Pencarian identitas merupakan salah satu tugas perkembangan remaja yang pertama kali diperkenalkan oleh Erikson. Hal ini sesuai dengan pendapat Burns (1993: 31):
Dari para penganut neo-Freud hanya Erikson yang sungguh-sungguh memberikan banyak perhatian kepada diri sebagai obyek….Erikson menghasilkan suatu rangkaian perkembangan delapan tahapan dari pertumbuhan identitas. Dia memerinci konflik-konflik khusus yang merupakan ciri dari tahapan yang berbeda-beda dan kualitas-kualitas yang muncul pada pemecahan dari konflik ini. Identitas merupakan suatu kesulitan khusus pada masa remaja dan erikson memberikan perhatian yang cukup banyak terhadap krisis ini da penyebaran identitas pada tahapan itu.
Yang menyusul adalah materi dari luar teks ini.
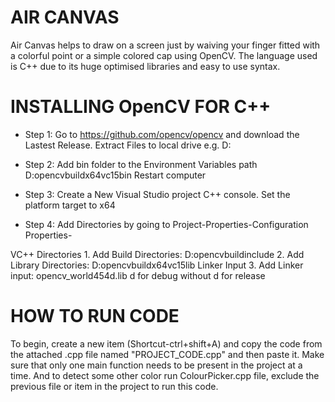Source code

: # AIR CANVAS

Air Canvas helps to draw on a screen just by waiving your finger fitted with a 
colorful point or a simple colored cap using OpenCV. The language used is C++ due 
to its huge optimised libraries and easy to use syntax. 

# INSTALLING OpenCV FOR C++

- Step 1: 
Go to https://github.com/opencv/opencv and download the Lastest Release.
Extract Files to local drive e.g. D:

- Step 2:
Add bin folder to the Environment Variables path
D:opencvbuildx64vc15bin
Restart computer

- Step 3:
Create a New Visual Studio project C++ console.
Set the platform target to x64

- Step 4:
Add Directories by going to Project-Properties-Configuration Properties-

VC++ Directories
    1. Add Build Directories: D:opencvbuildinclude
    2. Add Library Directories: D:opencvbuildx64vc15lib
Linker Input 
    3. Add Linker input: opencv_world454d.lib
       d for debug without d for release 

# HOW TO RUN CODE

To begin, create a new item (Shortcut-ctrl+shift+A) and copy the code from the attached .cpp file named "PROJECT_CODE.cpp"
and then paste it. Make sure that only one main function needs to be present in the project at a time. And to detect
some other color run ColourPicker.cpp file, exclude the previous file or item in the project to run this code.
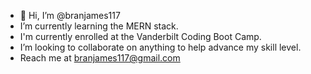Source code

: - 👋 Hi, I’m @branjames117
- I’m currently learning the MERN stack.
- I'm currently enrolled at the Vanderbilt Coding Boot Camp.
- I’m looking to collaborate on anything to help advance my skill level.
- Reach me at branjames117@gmail.com
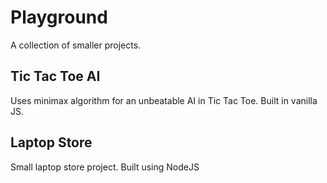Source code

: # Playground
A collection of smaller projects.

## Tic Tac Toe AI
Uses minimax algorithm for an unbeatable AI in Tic Tac Toe. Built in vanilla JS.

## Laptop Store 
Small laptop store project. Built using NodeJS
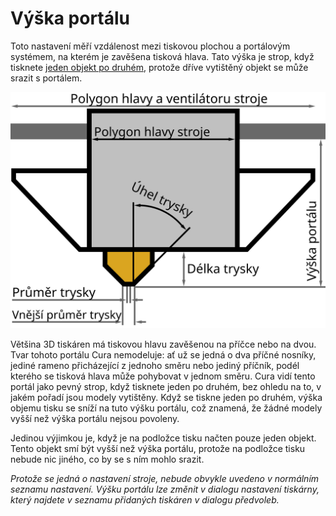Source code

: Výška portálu
====
Toto nastavení měří vzdálenost mezi tiskovou plochou a portálovým systémem, na kterém je zavěšena tisková hlava. Tato výška je strop, když tisknete [jeden objekt po druhém](../blackmagic/print_sequence.md), protože dříve vytištěný objekt se může srazit s portálem.

![Rozměry tiskové hlavy](../images/head_dimensions_cs.svg)

Většina 3D tiskáren má tiskovou hlavu zavěšenou na příčce nebo na dvou. Tvar tohoto portálu Cura nemodeluje: ať už se jedná o dva příčné nosníky, jediné rameno přicházející z jednoho směru nebo jediný příčník, podél kterého se tisková hlava může pohybovat v jednom směru. Cura vidí tento portál jako pevný strop, když tisknete jeden po druhém, bez ohledu na to, v jakém pořadí jsou modely vytištěny. Když se tiskne jeden po druhém, výška objemu tisku se sníží na tuto výšku portálu, což znamená, že žádné modely vyšší než výška portálu nejsou povoleny.

Jedinou výjimkou je, když je na podložce tisku načten pouze jeden objekt. Tento objekt smí být vyšší než výška portálu, protože na podložce tisku nebude nic jiného, co by se s ním mohlo srazit.

*Protože se jedná o nastavení stroje, nebude obvykle uvedeno v normálním seznamu nastavení. Výšku portálu lze změnit v dialogu nastavení tiskárny, který najdete v seznamu přidaných tiskáren v dialogu předvoleb.*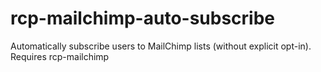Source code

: # rcp-mailchimp-auto-subscribe

Automatically subscribe users to MailChimp lists (without explicit opt-in). Requires rcp-mailchimp
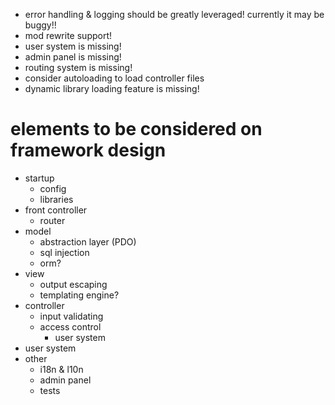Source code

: - error handling & logging should be greatly leveraged! currently it may
  be buggy!!
- mod rewrite support!
- user system is missing!
- admin panel is missing!
- routing system is missing!
- consider autoloading to load controller files
- dynamic library loading feature is missing!

elements to be considered on framework design
=============================================

- startup
    - config
    - libraries
- front controller
    - router
- model
    - abstraction layer (PDO)
    - sql injection
    - orm?
- view
    - output escaping
    - templating engine?
- controller
    - input validating
    - access control
        - user system
- user system
- other
    - i18n & l10n
    - admin panel
    - tests
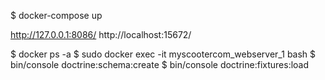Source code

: $ docker-compose up

http://127.0.0.1:8086/
http://localhost:15672/

$ docker ps -a
$ sudo docker exec -it myscootercom_webserver_1 bash
$ bin/console doctrine:schema:create
$ bin/console doctrine:fixtures:load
Dia mendefinisikan identitas sebagai ‘suatu pengertian subyektif dari suatu kesamaan dan kontiniutas yang menyegarkan’.
Berkenaan dengan pengertian Identitas diri, Schultz (1994: 26)berpendapar bahwa identitas diri adalah:
Identitas diri. Anak mulai sadar akan identitasnya yang berlangsung terus sebagai seorang yang terpisah. Anak mempelajari namanya, menyadari bahwa bayangan dalam cermin hari ini adalah bayangan dari orang yang sama seperti yang dilihatnya kemarin, dan percaya bahwa perasaan tentang “saya” atau “diri” tetap bertahan dalam menghadapi pengalaman pengalaman yang berubah-ubah.
Sejalan dengan itu, Salvotare R. Maddi (dalam Taufik, 2002: 71) berpendapat bahwa:
Perkembangan yang diinginkan pada masa ini adalah anak dapat mengenal identitas dirinya sendiri, yaitu dia mengetahui siapa dirinya, apa potensinya dan hendak ke mana arah kehidupannya. Justru pada masa ini konsep diri sudah berkembang. Di dalamnya tercakup pengalaman-pengalaman tentang mampu atau tidak mampu melakukan sesuatu. Demikian juga kesadaran tentang peranan-peranannya baik sebagai seorang wanita maupun sebagai seorang pria. Peranan-peranan yang mereka pilih tentu amat bergantung pada berlakunya budaya tertentu terhadap jenis pekerjaan yang dikerjakan oleh pria oleh wanita.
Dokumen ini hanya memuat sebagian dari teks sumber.